Records to process:
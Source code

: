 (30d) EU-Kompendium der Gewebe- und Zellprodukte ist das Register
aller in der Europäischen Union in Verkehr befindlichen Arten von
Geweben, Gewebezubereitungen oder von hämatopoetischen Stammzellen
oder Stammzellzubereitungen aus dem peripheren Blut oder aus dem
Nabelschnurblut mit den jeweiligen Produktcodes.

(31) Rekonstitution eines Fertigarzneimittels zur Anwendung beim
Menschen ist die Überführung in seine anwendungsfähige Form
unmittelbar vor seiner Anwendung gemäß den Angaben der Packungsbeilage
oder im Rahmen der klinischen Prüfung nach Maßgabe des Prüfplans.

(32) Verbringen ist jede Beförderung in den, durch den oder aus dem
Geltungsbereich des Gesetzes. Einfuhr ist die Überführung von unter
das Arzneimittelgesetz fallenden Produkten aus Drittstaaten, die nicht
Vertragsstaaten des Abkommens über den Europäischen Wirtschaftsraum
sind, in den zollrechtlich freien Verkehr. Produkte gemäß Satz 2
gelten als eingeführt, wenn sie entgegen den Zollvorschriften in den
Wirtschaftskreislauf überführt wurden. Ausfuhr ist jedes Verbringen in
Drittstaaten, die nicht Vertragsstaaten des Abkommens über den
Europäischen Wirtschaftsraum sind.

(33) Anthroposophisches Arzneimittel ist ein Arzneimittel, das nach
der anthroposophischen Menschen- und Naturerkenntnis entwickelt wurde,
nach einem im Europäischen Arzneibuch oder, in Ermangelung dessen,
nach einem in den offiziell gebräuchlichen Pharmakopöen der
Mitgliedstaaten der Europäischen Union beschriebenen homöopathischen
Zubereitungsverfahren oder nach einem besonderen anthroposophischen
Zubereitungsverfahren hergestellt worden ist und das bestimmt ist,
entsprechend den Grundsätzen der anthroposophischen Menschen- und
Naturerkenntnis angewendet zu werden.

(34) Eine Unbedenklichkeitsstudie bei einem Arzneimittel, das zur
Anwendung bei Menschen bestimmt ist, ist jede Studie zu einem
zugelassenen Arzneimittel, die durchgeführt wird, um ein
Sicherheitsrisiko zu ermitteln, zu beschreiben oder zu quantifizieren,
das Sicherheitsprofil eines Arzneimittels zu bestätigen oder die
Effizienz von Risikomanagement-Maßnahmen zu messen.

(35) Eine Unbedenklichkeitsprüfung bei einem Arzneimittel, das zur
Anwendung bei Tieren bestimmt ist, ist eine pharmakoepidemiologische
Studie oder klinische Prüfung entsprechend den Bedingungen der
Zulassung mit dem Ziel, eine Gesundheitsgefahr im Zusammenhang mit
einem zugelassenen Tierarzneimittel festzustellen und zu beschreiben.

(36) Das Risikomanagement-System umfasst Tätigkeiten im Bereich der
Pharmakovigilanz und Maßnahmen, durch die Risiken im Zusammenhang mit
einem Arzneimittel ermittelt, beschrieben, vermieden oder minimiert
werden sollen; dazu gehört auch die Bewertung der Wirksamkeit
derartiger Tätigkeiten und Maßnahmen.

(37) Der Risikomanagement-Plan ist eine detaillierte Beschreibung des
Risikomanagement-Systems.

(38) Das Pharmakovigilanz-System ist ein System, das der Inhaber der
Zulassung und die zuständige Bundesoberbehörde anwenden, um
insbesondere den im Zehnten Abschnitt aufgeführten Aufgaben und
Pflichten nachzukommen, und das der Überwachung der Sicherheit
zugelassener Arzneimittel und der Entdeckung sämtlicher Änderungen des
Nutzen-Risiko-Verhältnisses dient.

Prompt:
Line by line, print the records above exactly as they stand.

Result of the exercise:
Source code

: (30d) EU-Kompendium der Gewebe- und Zellprodukte ist das Register
aller in der Europäischen Union in Verkehr befindlichen Arten von
Geweben, Gewebezubereitungen oder von hämatopoetischen Stammzellen
oder Stammzellzubereitungen aus dem peripheren Blut oder aus dem
Nabelschnurblut mit den jeweiligen Produktcodes.

(31) Rekonstitution eines Fertigarzneimittels zur Anwendung beim
Menschen ist die Überführung in seine anwendungsfähige Form
unmittelbar vor seiner Anwendung gemäß den Angaben der Packungsbeilage
oder im Rahmen der klinischen Prüfung nach Maßgabe des Prüfplans.

(32) Verbringen ist jede Beförderung in den, durch den oder aus dem
Geltungsbereich des Gesetzes. Einfuhr ist die Überführung von unter
das Arzneimittelgesetz fallenden Produkten aus Drittstaaten, die nicht
Vertragsstaaten des Abkommens über den Europäischen Wirtschaftsraum
sind, in den zollrechtlich freien Verkehr. Produkte gemäß Satz 2
gelten als eingeführt, wenn sie entgegen den Zollvorschriften in den
Wirtschaftskreislauf überführt wurden. Ausfuhr ist jedes Verbringen in
Drittstaaten, die nicht Vertragsstaaten des Abkommens über den
Europäischen Wirtschaftsraum sind.

(33) Anthroposophisches Arzneimittel ist ein Arzneimittel, das nach
der anthroposophischen Menschen- und Naturerkenntnis entwickelt wurde,
nach einem im Europäischen Arzneibuch oder, in Ermangelung dessen,
nach einem in den offiziell gebräuchlichen Pharmakopöen der
Mitgliedstaaten der Europäischen Union beschriebenen homöopathischen
Zubereitungsverfahren oder nach einem besonderen anthroposophischen
Zubereitungsverfahren hergestellt worden ist und das bestimmt ist,
entsprechend den Grundsätzen der anthroposophischen Menschen- und
Naturerkenntnis angewendet zu werden.

(34) Eine Unbedenklichkeitsstudie bei einem Arzneimittel, das zur
Anwendung bei Menschen bestimmt ist, ist jede Studie zu einem
zugelassenen Arzneimittel, die durchgeführt wird, um ein
Sicherheitsrisiko zu ermitteln, zu beschreiben oder zu quantifizieren,
das Sicherheitsprofil eines Arzneimittels zu bestätigen oder die
Effizienz von Risikomanagement-Maßnahmen zu messen.

(35) Eine Unbedenklichkeitsprüfung bei einem Arzneimittel, das zur
Anwendung bei Tieren bestimmt ist, ist eine pharmakoepidemiologische
Studie oder klinische Prüfung entsprechend den Bedingungen der
Zulassung mit dem Ziel, eine Gesundheitsgefahr im Zusammenhang mit
einem zugelassenen Tierarzneimittel festzustellen und zu beschreiben.

(36) Das Risikomanagement-System umfasst Tätigkeiten im Bereich der
Pharmakovigilanz und Maßnahmen, durch die Risiken im Zusammenhang mit
einem Arzneimittel ermittelt, beschrieben, vermieden oder minimiert
werden sollen; dazu gehört auch die Bewertung der Wirksamkeit
derartiger Tätigkeiten und Maßnahmen.

(37) Der Risikomanagement-Plan ist eine detaillierte Beschreibung des
Risikomanagement-Systems.

(38) Das Pharmakovigilanz-System ist ein System, das der Inhaber der
Zulassung und die zuständige Bundesoberbehörde anwenden, um
insbesondere den im Zehnten Abschnitt aufgeführten Aufgaben und
Pflichten nachzukommen, und das der Überwachung der Sicherheit
zugelassener Arzneimittel und der Entdeckung sämtlicher Änderungen des
Nutzen-Risiko-Verhältnisses dient.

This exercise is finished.